Standing at the Crossroads

But we are only on the cusp of this transformation. Even though automated management solutions seem to abound, many organizations today don’t even know how many applications they have running, let alone who is using them and for what purpose. As new IT management and simplification technologies like virtualization, auto discovery tools for asset management, auto provisioning, etc. have come online, IT has finally been able to begin focusing on reining in the hardware side of things.

Application rationalization efforts are also under way, but the technology to distribute, say, one hosted instance that replaces 10 or 100 instances of SAP to the entire organization via SaaS has only recently become feasible. Also, like the chicken and the egg, it’s hard to know which to do first—hardware or software consolidation—so it seems many organizations are trying to do both at the same time. This is fine, but it takes more time and you have to avoid the deadly peril of unintended consequences—a bad day for IT is no longer an inconvenience. It can cost millions in lost revenue. High stakes, indeed.

New Roles, New Responsibilities

By all accounts, IT today is being asked to assist with roles once the solitary domain of say Marketing, Sales, Operations, or Finance. Because so much of today’s world depends on IT to function, everyone thinks IT has all the answers. It’s just not the case. To date, for the most part, IT has only provided the solutions the business has asked for. Little in the way of impact or RIO or TCO or benchmarking studies has ever entered into their calculations of what the business wants. Hence, IT’s enduring reputation as a cost center.

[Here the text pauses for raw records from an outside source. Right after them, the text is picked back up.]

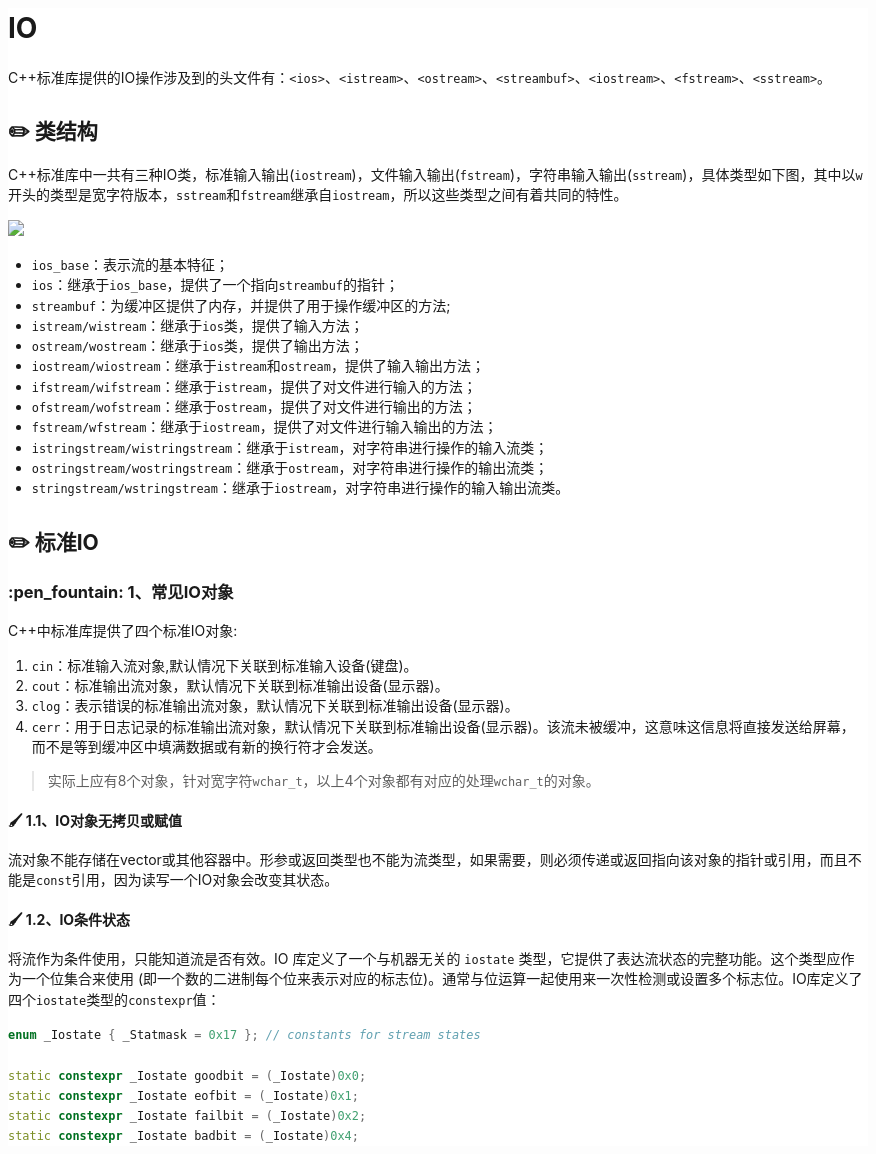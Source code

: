 # IO

C++标准库提供的IO操作涉及到的头文件有：`<ios>`、`<istream>`、`<ostream>`、`<streambuf>`、`<iostream>`、`<fstream>`、`<sstream>`。

## :pencil2: 类结构

C++标准库中一共有三种IO类，标准输入输出(`iostream`)，文件输入输出(`fstream`)，字符串输入输出(`sstream`)，具体类型如下图，其中以`w`开头的类型是宽字符版本，`sstream`和`fstream`继承自`iostream`，所以这些类型之间有着共同的特性。

![](broken-reference)

* `ios_base`：表示流的基本特征；
* `ios`：继承于`ios_base`，提供了一个指向`streambuf`的指针；
* `streambuf`：为缓冲区提供了内存，并提供了用于操作缓冲区的方法;&#x20;
* `istream/wistream`：继承于`ios`类，提供了输入方法；
* `ostream/wostream`：继承于`ios`类，提供了输出方法；
* `iostream/wiostream`：继承于`istream`和`ostream`，提供了输入输出方法；
* `ifstream/wifstream`：继承于`istream`，提供了对文件进行输入的方法；
* `ofstream/wofstream`：继承于`ostream`，提供了对文件进行输出的方法；
* `fstream/wfstream`：继承于`iostream`，提供了对文件进行输入输出的方法；
* `istringstream/wistringstream`：继承于`istream`，对字符串进行操作的输入流类；
* `ostringstream/wostringstream`：继承于`ostream`，对字符串进行操作的输出流类；
* `stringstream/wstringstream`：继承于`iostream`，对字符串进行操作的输入输出流类。

## :pencil2: 标准IO

### :pen\_fountain: 1、常见IO对象

C++中标准库提供了四个标准IO对象:

1. `cin`：标准输入流对象,默认情况下关联到标准输入设备(键盘)。&#x20;
2. `cout`：标准输出流对象，默认情况下关联到标准输出设备(显示器)。&#x20;
3. `clog`：表示错误的标准输出流对象，默认情况下关联到标准输出设备(显示器)。&#x20;
4. `cerr`：用于日志记录的标准输出流对象，默认情况下关联到标准输出设备(显示器)。该流未被缓冲，这意味这信息将直接发送给屏幕，而不是等到缓冲区中填满数据或有新的换行符才会发送。&#x20;

> 实际上应有8个对象，针对宽字符`wchar_t`，以上4个对象都有对应的处理`wchar_t`的对象。

#### :paintbrush: 1.1、IO对象无拷贝或赋值

流对象不能存储在vector或其他容器中。形参或返回类型也不能为流类型，如果需要，则必须传递或返回指向该对象的指针或引用，而且不能是`const`引用，因为读写一个IO对象会改变其状态。

#### :paintbrush: 1.2、IO条件状态

将流作为条件使用，只能知道流是否有效。IO 库定义了一个与机器无关的 `iostate` 类型，它提供了表达流状态的完整功能。这个类型应作为一个位集合来使用 (即一个数的二进制每个位来表示对应的标志位)。通常与位运算一起使用来一次性检测或设置多个标志位。IO库定义了四个`iostate`类型的`constexpr`值：

```cpp
enum _Iostate { _Statmask = 0x17 }; // constants for stream states

static constexpr _Iostate goodbit = (_Iostate)0x0;
static constexpr _Iostate eofbit = (_Iostate)0x1;
static constexpr _Iostate failbit = (_Iostate)0x2;
static constexpr _Iostate badbit = (_Iostate)0x4;
```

And it is a cost center. No doubt about it. IT is expensive. On average, two percent to four percent of a company’s gross earnings. But, without IT, there are no gross earnings, so the business pays. What’s changed is now the business wants more bang for its buck. Had Y2K not passed almost unnoticed after all the Chicken Little talk of the late ‘90’s and had the dot-com bubble not imploded, IT may still be doing things just for the sake of doing them. But these events did happen and IT now finds itself having to justify—at least to the CFO—why things cost what they do and why IT needs the budgets it needs. Of course, all business units have to do this. The point is, until recently, IT has never really had to—at least not in business terms.

The very people who run and staff it are also being asked to change. Traditionally, IT has been the home of computer science grads and other, like-minded “techies” or “geeks”—heads-down people very good at technology but with very little interest in or understanding of the business they were supporting. And that was fine for a long time. Today, however, IT folks are being asked to think like business people. But, it’s still the same people in most IT departments. Most CIOs today come from IT, not the business. This means they still lack a deep understanding of how business, any business, works. And this means that asking them to become Marketing folks or Compliance officers or, indeed the leaders their C-title implies, is a tall order.